Namun, Artanto belum mengungkap latar belakang para tersangka. Dia hanya menyampaikan bahwa para tersangka belum ditahan. "Pertimbangan penyidik. Nanti penyidiknya akan memberikan informasi," kata Artanto ketika ditanya alasan mengapa Polda Jateng belum menahan para tersangka.
Artanto mengungkapkan bahwa dalam kasus dugaan perundungan dan pemerasan terhadap ARL, Polda Jateng mengamankan barang bukti uang senilai Rp97.007.500. "(Ini uang) dari semua rangkaian peristiwa tersebut," ucapnya.
ARL ditemukan meninggal di kamar kosnya di Lempongsari, Gajahmungkur, Semarang pada 12 Agustus 2024 lalu. Dokter berusia 30 tahun tersebut diduga bunuh diri karena mengalami perundungan dari para seniornya.

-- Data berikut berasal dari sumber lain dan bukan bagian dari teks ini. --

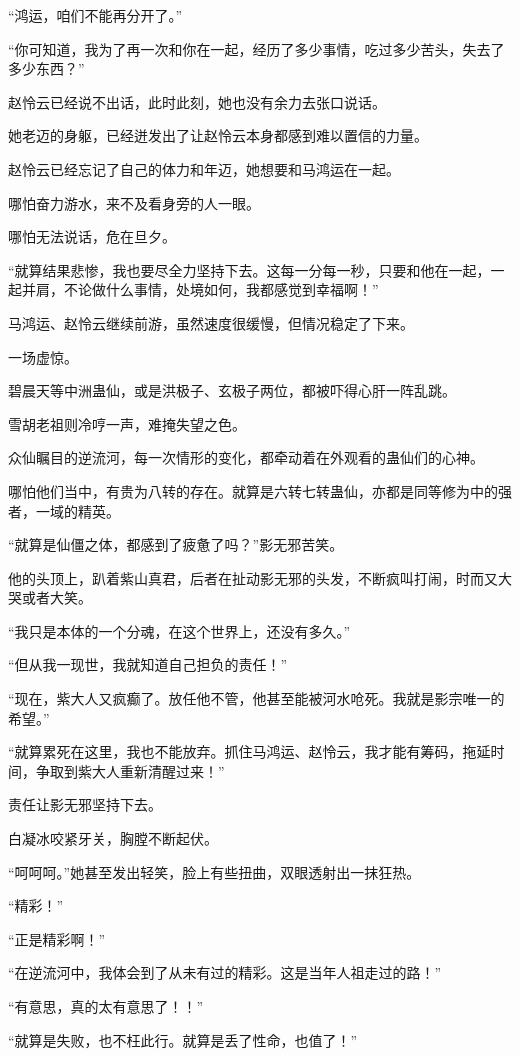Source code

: \begin{this_body}
“鸿运，咱们不能再分开了。”

“你可知道，我为了再一次和你在一起，经历了多少事情，吃过多少苦头，失去了多少东西？”

赵怜云已经说不出话，此时此刻，她也没有余力去张口说话。

她老迈的身躯，已经迸发出了让赵怜云本身都感到难以置信的力量。

赵怜云已经忘记了自己的体力和年迈，她想要和马鸿运在一起。

哪怕奋力游水，来不及看身旁的人一眼。

哪怕无法说话，危在旦夕。

“就算结果悲惨，我也要尽全力坚持下去。这每一分每一秒，只要和他在一起，一起并肩，不论做什么事情，处境如何，我都感觉到幸福啊！”

马鸿运、赵怜云继续前游，虽然速度很缓慢，但情况稳定了下来。

一场虚惊。

碧晨天等中洲蛊仙，或是洪极子、玄极子两位，都被吓得心肝一阵乱跳。

雪胡老祖则冷哼一声，难掩失望之色。

众仙瞩目的逆流河，每一次情形的变化，都牵动着在外观看的蛊仙们的心神。

哪怕他们当中，有贵为八转的存在。就算是六转七转蛊仙，亦都是同等修为中的强者，一域的精英。

“就算是仙僵之体，都感到了疲惫了吗？”影无邪苦笑。

他的头顶上，趴着紫山真君，后者在扯动影无邪的头发，不断疯叫打闹，时而又大哭或者大笑。

“我只是本体的一个分魂，在这个世界上，还没有多久。”

“但从我一现世，我就知道自己担负的责任！”

“现在，紫大人又疯癫了。放任他不管，他甚至能被河水呛死。我就是影宗唯一的希望。”

“就算累死在这里，我也不能放弃。抓住马鸿运、赵怜云，我才能有筹码，拖延时间，争取到紫大人重新清醒过来！”

责任让影无邪坚持下去。

白凝冰咬紧牙关，胸膛不断起伏。

“呵呵呵。”她甚至发出轻笑，脸上有些扭曲，双眼透射出一抹狂热。

“精彩！”

“正是精彩啊！”

“在逆流河中，我体会到了从未有过的精彩。这是当年人祖走过的路！”

“有意思，真的太有意思了！！”

“就算是失败，也不枉此行。就算是丢了性命，也值了！”


\end{this_body}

Merespons dugaan bunuh diri dan perundungan yang dialami ARL, Kementerian Kesehatan (Kemenkes) akhirnya memutuskan membekukan pelaksanaan PPDS Anestesia Undip di RSUP Dr.Kariadi Semarang.

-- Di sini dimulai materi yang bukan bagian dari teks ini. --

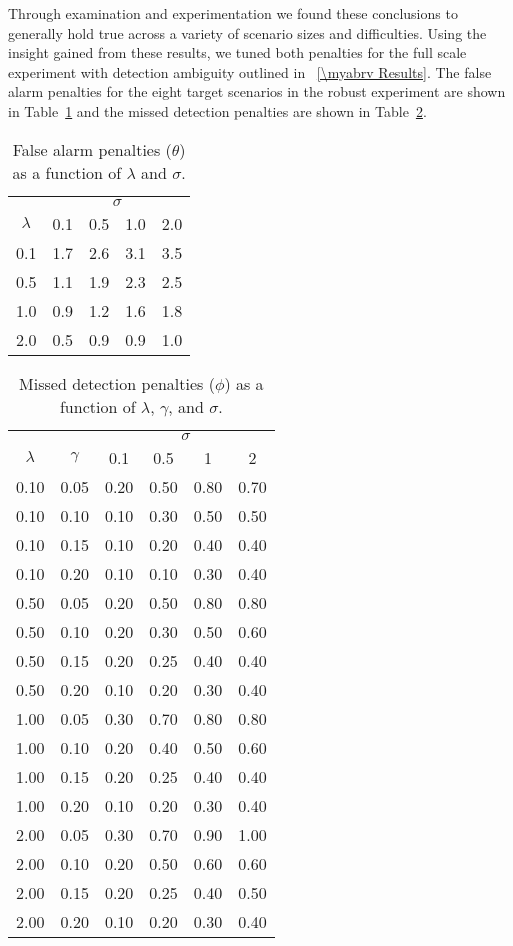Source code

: Through examination and experimentation we found these conclusions to generally hold true across a variety of scenario sizes and difficulties. Using the insight gained from these results, we tuned both penalties for the full scale experiment with detection ambiguity outlined in \mysection~\ref{\myabrv Results}. The false alarm penalties for the eight target scenarios in the robust experiment are shown in Table~\ref{tab:Theta_Penalties} and the missed detection penalties are shown in Table~\ref{tab:Phi_Penalties}.
\begin{table}[ht]
\centering
\begin{tabular}{c|m{1cm}m{1cm}m{1cm}m{1cm}}
  \hline
   & \multicolumn{4}{c}{$\sigma$} \\
   \cline{2-5}
   $\lambda$ & 0.1 & 0.5 & 1.0 & 2.0\\
  \hline
  \hline
   0.1 & 1.7 & 2.6 & 3.1 & 3.5 \\
   0.5 & 1.1 & 1.9 & 2.3 & 2.5 \\ 
   1.0 & 0.9 & 1.2 & 1.6 & 1.8 \\ 
   2.0 & 0.5 & 0.9 & 0.9 & 1.0 \\ 
   \hline
\end{tabular}
\caption{False alarm penalties ($\theta$) as a function of $\lambda$ and $\sigma$.}
\label{tab:Theta_Penalties}
\end{table}
\begin{table}[ht]
\centering
\begin{tabular}{cc|cccc}
  \hline
  & & \multicolumn{4}{c}{$\sigma$} \\
  \cline{3-6}
 $\lambda$ & $\gamma$ & 0.1 & 0.5 & 1 & 2 \\ 
  \hline
  \hline
   0.10 & 0.05 & 0.20 & 0.50 & 0.80 & 0.70 \\ 
   0.10 & 0.10 & 0.10 & 0.30 & 0.50 & 0.50 \\ 
   0.10 & 0.15 & 0.10 & 0.20 & 0.40 & 0.40 \\ 
   0.10 & 0.20 & 0.10 & 0.10 & 0.30 & 0.40 \\ 
   0.50 & 0.05 & 0.20 & 0.50 & 0.80 & 0.80 \\ 
   0.50 & 0.10 & 0.20 & 0.30 & 0.50 & 0.60 \\ 
   0.50 & 0.15 & 0.20 & 0.25 & 0.40 & 0.40 \\ 
   0.50 & 0.20 & 0.10 & 0.20 & 0.30 & 0.40 \\ 
   1.00 & 0.05 & 0.30 & 0.70 & 0.80 & 0.80 \\ 
   1.00 & 0.10 & 0.20 & 0.40 & 0.50 & 0.60 \\ 
   1.00 & 0.15 & 0.20 & 0.25 & 0.40 & 0.40 \\ 
   1.00 & 0.20 & 0.10 & 0.20 & 0.30 & 0.40 \\ 
   2.00 & 0.05 & 0.30 & 0.70 & 0.90 & 1.00 \\ 
   2.00 & 0.10 & 0.20 & 0.50 & 0.60 & 0.60 \\ 
   2.00 & 0.15 & 0.20 & 0.25 & 0.40 & 0.50 \\ 
   2.00 & 0.20 & 0.10 & 0.20 & 0.30 & 0.40 \\ 
   \hline
\end{tabular}
\caption{Missed detection penalties ($\phi$) as a function of $\lambda$, $\gamma$, and $\sigma$.}
\label{tab:Phi_Penalties}
\end{table}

Keluarga ARL melaporkan kasus dugaan perundungan ke Polda Jateng pada 4 September 2024. Kuasa hukum keluarga ARL, Misyal Achmad, mengungkapkan, selain menghadapi perundungan, ARL juga mengalami pemerasan yang dibungkus sebagai iuran angkatan. Iuran tersebut sebagian besar digunakan untuk memenuhi kebutuhan para mahasiswa senior. Menurut Misyal, sejak ARL menjadi mahasiswa PPDS Anestesia Undip pada 2022, pihak keluarga telah mengeluarkan Rp225 juta untuk membayar iuran angkatan.
Undip dan RSUP Dr.Kariadi awalnya menyangkal adanya praktik perundungan dalam pelaksanaan PPDS. Namun sebulan pasca kematian ARL, tepatnya pada 13 September 2024, Undip dan RSUP Dr.Kariadi akhirnya mengakui bahwa praktik serta budaya perundungan memang terjadi di PPDS. Kedua lembaga tersebut pun menyampaikan permintaan maaf kepada publik dan pemerintah.